How it could be exploited
An attacker on the network path between a management workstation and a Moxa switch (man-in-the-middle position) can intercept HTTPS connections and downgrade them, or craft malicious HTTP requests to bypass authentication on the web interface. No valid credentials are required, but the attacker must be able to see or redirect network traffic to the switch.
Prerequisites
  • Network position allowing man-in-the-middle (same subnet or compromised router)
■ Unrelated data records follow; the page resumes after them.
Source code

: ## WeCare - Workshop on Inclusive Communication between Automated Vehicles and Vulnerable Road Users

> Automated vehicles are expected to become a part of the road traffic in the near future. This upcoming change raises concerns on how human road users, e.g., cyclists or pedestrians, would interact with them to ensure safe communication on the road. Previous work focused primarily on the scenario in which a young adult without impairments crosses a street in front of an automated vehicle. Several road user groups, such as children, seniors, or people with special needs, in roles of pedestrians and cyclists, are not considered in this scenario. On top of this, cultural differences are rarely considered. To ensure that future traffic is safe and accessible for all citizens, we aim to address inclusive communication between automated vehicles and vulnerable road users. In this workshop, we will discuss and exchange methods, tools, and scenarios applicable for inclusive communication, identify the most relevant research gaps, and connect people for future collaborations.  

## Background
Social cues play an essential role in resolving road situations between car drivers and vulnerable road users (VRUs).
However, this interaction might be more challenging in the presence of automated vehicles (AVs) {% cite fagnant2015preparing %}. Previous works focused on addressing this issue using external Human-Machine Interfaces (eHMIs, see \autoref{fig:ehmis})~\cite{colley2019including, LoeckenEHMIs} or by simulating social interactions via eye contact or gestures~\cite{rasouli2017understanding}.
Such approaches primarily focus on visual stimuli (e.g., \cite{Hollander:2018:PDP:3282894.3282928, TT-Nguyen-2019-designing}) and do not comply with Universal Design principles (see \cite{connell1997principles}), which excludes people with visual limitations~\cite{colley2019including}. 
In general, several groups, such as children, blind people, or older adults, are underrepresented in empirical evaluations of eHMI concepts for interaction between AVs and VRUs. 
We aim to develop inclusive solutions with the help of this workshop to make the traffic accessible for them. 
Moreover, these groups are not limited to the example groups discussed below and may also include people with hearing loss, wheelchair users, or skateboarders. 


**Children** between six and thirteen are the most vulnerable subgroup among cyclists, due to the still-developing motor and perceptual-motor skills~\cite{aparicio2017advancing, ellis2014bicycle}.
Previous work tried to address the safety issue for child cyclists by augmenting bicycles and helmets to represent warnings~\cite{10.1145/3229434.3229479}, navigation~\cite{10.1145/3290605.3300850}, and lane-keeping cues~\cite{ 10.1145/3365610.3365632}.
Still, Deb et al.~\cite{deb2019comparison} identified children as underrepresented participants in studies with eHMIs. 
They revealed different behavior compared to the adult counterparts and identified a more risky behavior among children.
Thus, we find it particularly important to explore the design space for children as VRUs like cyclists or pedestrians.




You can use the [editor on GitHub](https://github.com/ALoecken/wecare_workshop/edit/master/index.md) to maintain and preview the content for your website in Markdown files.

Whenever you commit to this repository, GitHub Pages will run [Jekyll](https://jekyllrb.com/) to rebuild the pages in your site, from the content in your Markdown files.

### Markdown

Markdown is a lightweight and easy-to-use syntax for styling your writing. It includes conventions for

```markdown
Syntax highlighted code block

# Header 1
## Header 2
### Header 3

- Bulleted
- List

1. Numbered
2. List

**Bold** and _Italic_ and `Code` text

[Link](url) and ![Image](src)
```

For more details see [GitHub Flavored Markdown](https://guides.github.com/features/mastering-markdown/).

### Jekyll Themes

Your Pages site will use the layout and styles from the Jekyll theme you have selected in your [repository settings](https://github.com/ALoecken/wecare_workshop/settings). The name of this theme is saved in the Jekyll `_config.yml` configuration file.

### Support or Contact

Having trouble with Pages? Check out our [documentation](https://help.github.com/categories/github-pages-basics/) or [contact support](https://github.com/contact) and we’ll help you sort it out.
  • Ability to intercept or redirect HTTPS traffic to the affected switch
  • For HTTP smuggling: network path to the switch's web management interface
Remotely exploitableNo authentication required for some attack pathsHigh EPSS score (69.7%)No patch availableMan-in-the-middle required for CVE-2023-48795
Exploitability
High exploit probability (EPSS 69.7%)
Affected products (1)
ProductAffected VersionsFix Status
Multiple Moxa Ethernet Switches Affected by CVE-2023-48795 and CVE-2019-20372All versionsNo fix (EOL)
Remediation & Mitigation
0/6
Do now
0/4
HARDENINGRestrict network access to the web management interface of Moxa switches to a dedicated engineering VLAN and require VPN for remote access
HARDENINGPlace Moxa switches behind a firewall that blocks direct internet access to their management ports (TCP 80, 443, and any other management ports)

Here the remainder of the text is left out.